The significant spatial heterogeneity in land use benefits in Henan Province was clarified in our study. This variation can be primarily attributed to regional disparities in economic endowments, policy frameworks, and resource allocation. The Zhengzhou-centered metropolitan area possesses distinct locational advantages, attracting capital, enterprises, and human resources. Consequently, this has accelerated land use intensification and economic growth while enhancing living standards and ecological quality. Southern Henan is primarily agricultural, characterized by high-intensity land use. With lower population density, southern cities face less pressure in meeting social security and infrastructure demands compared to their northern counterparts. Hebi, a key industrial hub in northern Henan, has experienced robust growth through integration with the Beijing–Tianjin–Hebei urban agglomeration. In contrast, eastern Henan, constrained by limited industrial resources and high population density, exhibits slower growth in the land use economic output. Luoyang in western region has both historical and cultural resources and industrial resources, with relatively robust economic development. However, Sanmenxia and Jiyuan, also located in western Henan, exhibit low land use benefits due to the industrial structure homogeneity, falling resource prices, and extensive land management. In addition, land use generates positive spillover effects: cities with high land use benefits can significantly stimulate the development of surrounding areas and enhance their comprehensive land use benefits. Consequently, the land use benefit in Henan Province exhibits a distinct “single-core dominance” pattern, characterized by a gradual decline from the central metropolis to peripheral areas in both the north–south and east–west directions.

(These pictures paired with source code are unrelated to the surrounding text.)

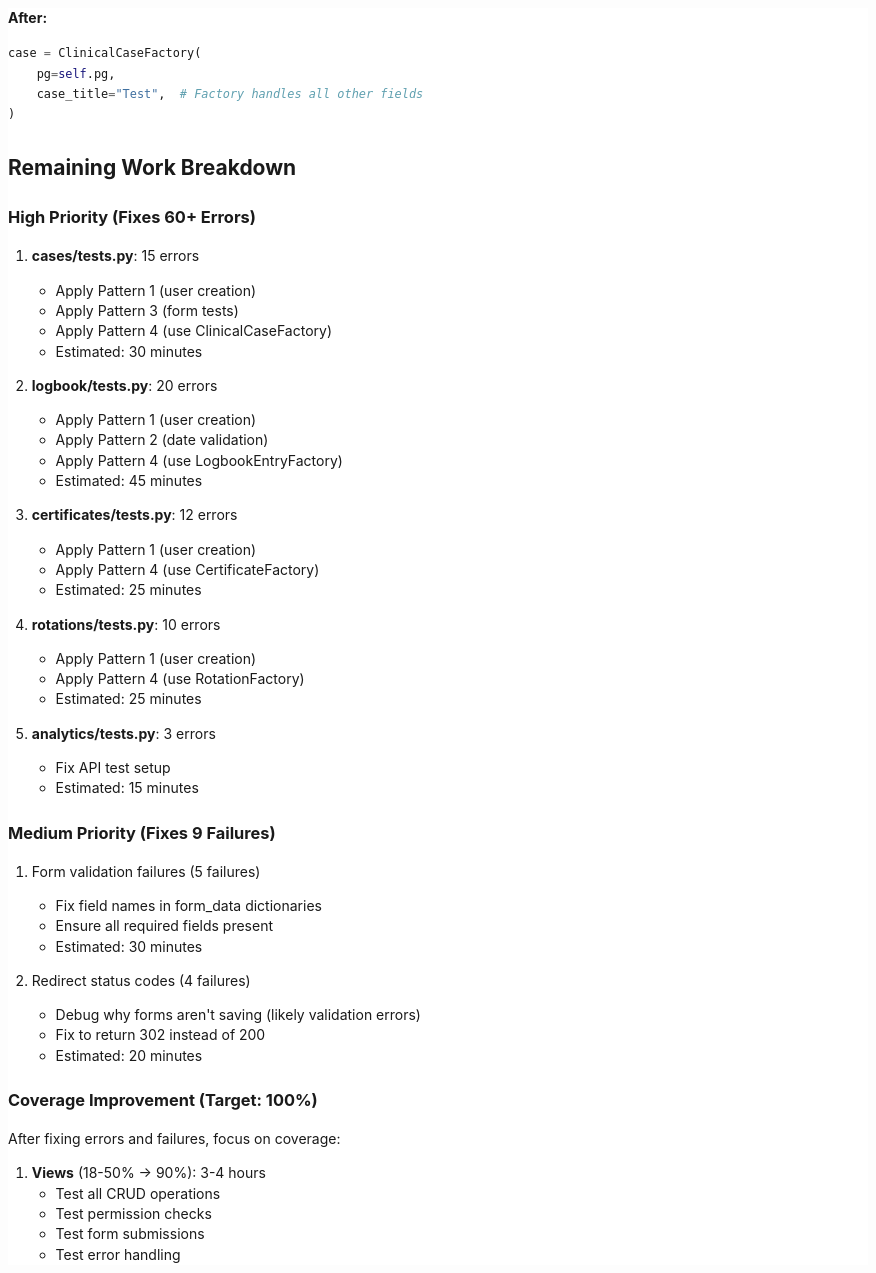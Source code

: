 **After:**
```python
case = ClinicalCaseFactory(
    pg=self.pg,
    case_title="Test",  # Factory handles all other fields
)
```

## Remaining Work Breakdown

### High Priority (Fixes 60+ Errors)
1. **cases/tests.py**: 15 errors
   - Apply Pattern 1 (user creation)
   - Apply Pattern 3 (form tests)
   - Apply Pattern 4 (use ClinicalCaseFactory)
   - Estimated: 30 minutes

2. **logbook/tests.py**: 20 errors
   - Apply Pattern 1 (user creation)
   - Apply Pattern 2 (date validation)
   - Apply Pattern 4 (use LogbookEntryFactory)
   - Estimated: 45 minutes

3. **certificates/tests.py**: 12 errors
   - Apply Pattern 1 (user creation)
   - Apply Pattern 4 (use CertificateFactory)
   - Estimated: 25 minutes

4. **rotations/tests.py**: 10 errors
   - Apply Pattern 1 (user creation)
   - Apply Pattern 4 (use RotationFactory)
   - Estimated: 25 minutes

5. **analytics/tests.py**: 3 errors
   - Fix API test setup
   - Estimated: 15 minutes

### Medium Priority (Fixes 9 Failures)
1. Form validation failures (5 failures)
   - Fix field names in form_data dictionaries
   - Ensure all required fields present
   - Estimated: 30 minutes

2. Redirect status codes (4 failures)
   - Debug why forms aren't saving (likely validation errors)
   - Fix to return 302 instead of 200
   - Estimated: 20 minutes

### Coverage Improvement (Target: 100%)
After fixing errors and failures, focus on coverage:

1. **Views** (18-50% → 90%): 3-4 hours
   - Test all CRUD operations
   - Test permission checks
   - Test form submissions
   - Test error handling
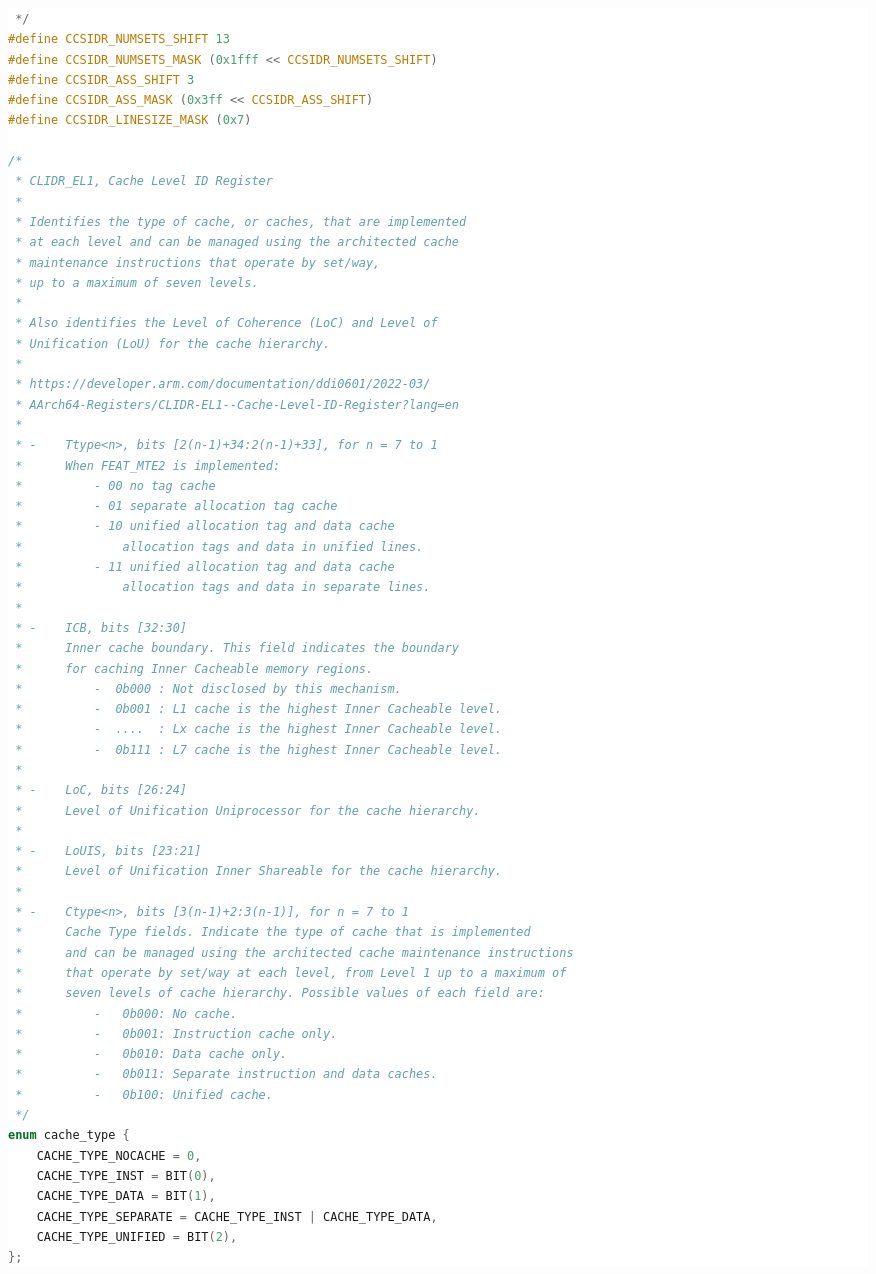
```c
 */
#define CCSIDR_NUMSETS_SHIFT 13
#define CCSIDR_NUMSETS_MASK (0x1fff << CCSIDR_NUMSETS_SHIFT)
#define CCSIDR_ASS_SHIFT 3
#define CCSIDR_ASS_MASK (0x3ff << CCSIDR_ASS_SHIFT)
#define CCSIDR_LINESIZE_MASK (0x7)

/*
 * CLIDR_EL1, Cache Level ID Register
 *
 * Identifies the type of cache, or caches, that are implemented
 * at each level and can be managed using the architected cache
 * maintenance instructions that operate by set/way,
 * up to a maximum of seven levels.
 *
 * Also identifies the Level of Coherence (LoC) and Level of
 * Unification (LoU) for the cache hierarchy.
 *
 * https://developer.arm.com/documentation/ddi0601/2022-03/
 * AArch64-Registers/CLIDR-EL1--Cache-Level-ID-Register?lang=en
 *
 * -    Ttype<n>, bits [2(n-1)+34:2(n-1)+33], for n = 7 to 1
 *      When FEAT_MTE2 is implemented:
 *          - 00 no tag cache
 *          - 01 separate allocation tag cache
 *          - 10 unified allocation tag and data cache
 *              allocation tags and data in unified lines.
 *          - 11 unified allocation tag and data cache
 *              allocation tags and data in separate lines.
 *
 * -    ICB, bits [32:30]
 *      Inner cache boundary. This field indicates the boundary
 *      for caching Inner Cacheable memory regions.
 *          -  0b000 : Not disclosed by this mechanism.
 *          -  0b001 : L1 cache is the highest Inner Cacheable level.
 *          -  ....  : Lx cache is the highest Inner Cacheable level.
 *          -  0b111 : L7 cache is the highest Inner Cacheable level.
 *
 * -    LoC, bits [26:24]
 *      Level of Unification Uniprocessor for the cache hierarchy.
 *
 * -    LoUIS, bits [23:21]
 *      Level of Unification Inner Shareable for the cache hierarchy.
 *
 * -    Ctype<n>, bits [3(n-1)+2:3(n-1)], for n = 7 to 1
 *      Cache Type fields. Indicate the type of cache that is implemented
 *      and can be managed using the architected cache maintenance instructions
 *      that operate by set/way at each level, from Level 1 up to a maximum of
 *      seven levels of cache hierarchy. Possible values of each field are:
 *          -   0b000: No cache.
 *          -   0b001: Instruction cache only.
 *          -   0b010: Data cache only.
 *          -   0b011: Separate instruction and data caches.
 *          -   0b100: Unified cache.
 */
enum cache_type {
    CACHE_TYPE_NOCACHE = 0,
    CACHE_TYPE_INST = BIT(0),
    CACHE_TYPE_DATA = BIT(1),
    CACHE_TYPE_SEPARATE = CACHE_TYPE_INST | CACHE_TYPE_DATA,
    CACHE_TYPE_UNIFIED = BIT(2),
};

```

4.2. Analysis of Obstacle Degree of Indicators

The main obstacles to land use benefits in Henan Province are economic factors. From the various indicators of the land use benefit obstacles, four out of the top-five indicators are economic factors. The general budget revenue of government finance and the amount of domestic garbage removal are the main factors affecting the level of land use benefit in Henan Province. First, due to the relatively low financial self-sufficiency rate and poor regional linkage, the investment in public services is low, and the gap between urban and rural fiscal revenue is too large. This hinders the improvement of land use benefit. Meanwhile, the inadequate sanitation equipment quantity and poor equipment quality in some cities weaken the environmental governance capabilities, disrupting the coordination between urban sanitation and economic development and further limiting efficiency gains. The third indicator is the total retail sales of consumer goods per unit land area, which reflects the regional economic vitality. Although its proportion has increased since 2011, the growth rate of urban–rural living consumption and public spending still lags behind economic development. The fourth indicator, the average investment in fixed assets, reveals imbalanced investment structures in Henan Province, directly impacting land use benefits. The last indicator, the GDP per unit land area, highlights persistent gaps in economic development levels and growth rates, underscoring the need to prioritize high-quality economic transformation.
Regional comparisons show that Zhengzhou’s economic and social obstacle intensity fluctuates more drastically than that of other Henan cities, whose dynamics remain relatively stable. This suggests provincial-level obstacle patterns are primarily driven by Zhengzhou’s role as the core of the Central Plains Urban Agglomeration and a national strategic hub under the Airport Economy Zone initiative [51]. Further analysis of Zhengzhou’s land use benefits reveals that during the rapid development period of land utilization from 2011 to 2020, the primary obstacle factors shifted from the economic to social dimensions, followed by ecological considerations. This transitional phase was characterized by rapid urbanization that induced substantial population migration, leading to exponentially growing demands for public services (particularly in terms of housing, transportation, education, and healthcare sectors), which revealed imbalances in land resource allocation. Simultaneously, improved living standards generated more diverse societal needs, including higher expectations for ecological conservation, public space quality, and cultural preservation, thereby necessitating a fundamental transition from single-dimensional economically driven land utilization to integrated multifunctional land use optimization [52]. Furthermore, systemic inefficiencies in the land resource allocation emerged, manifesting as (1) persistent regional development gaps, (2) inadequate stakeholder coordination mechanisms, and (3) socio-spatial inequities exemplified by inadequate resident rights protection during urban renewal and infrastructure deficits in urban–rural fringe areas. These structural constraints collectively amplified the negative impacts of social dimensions on the land use benefit. Despite robust economic growth, this transition has resulted in suboptimal land use outcomes (e.g., 46% lower industrial productivity than the national average) [53] and infrastructure gaps, highlighting the urgent need to institutionalize a tripartite governance framework that simultaneously addresses economic competitiveness, social inclusion and ecological resilience. For other cities, economic factors are still the primary barriers to land use benefits. Therefore, promoting economic development is still their primary task to improve the land use benefit.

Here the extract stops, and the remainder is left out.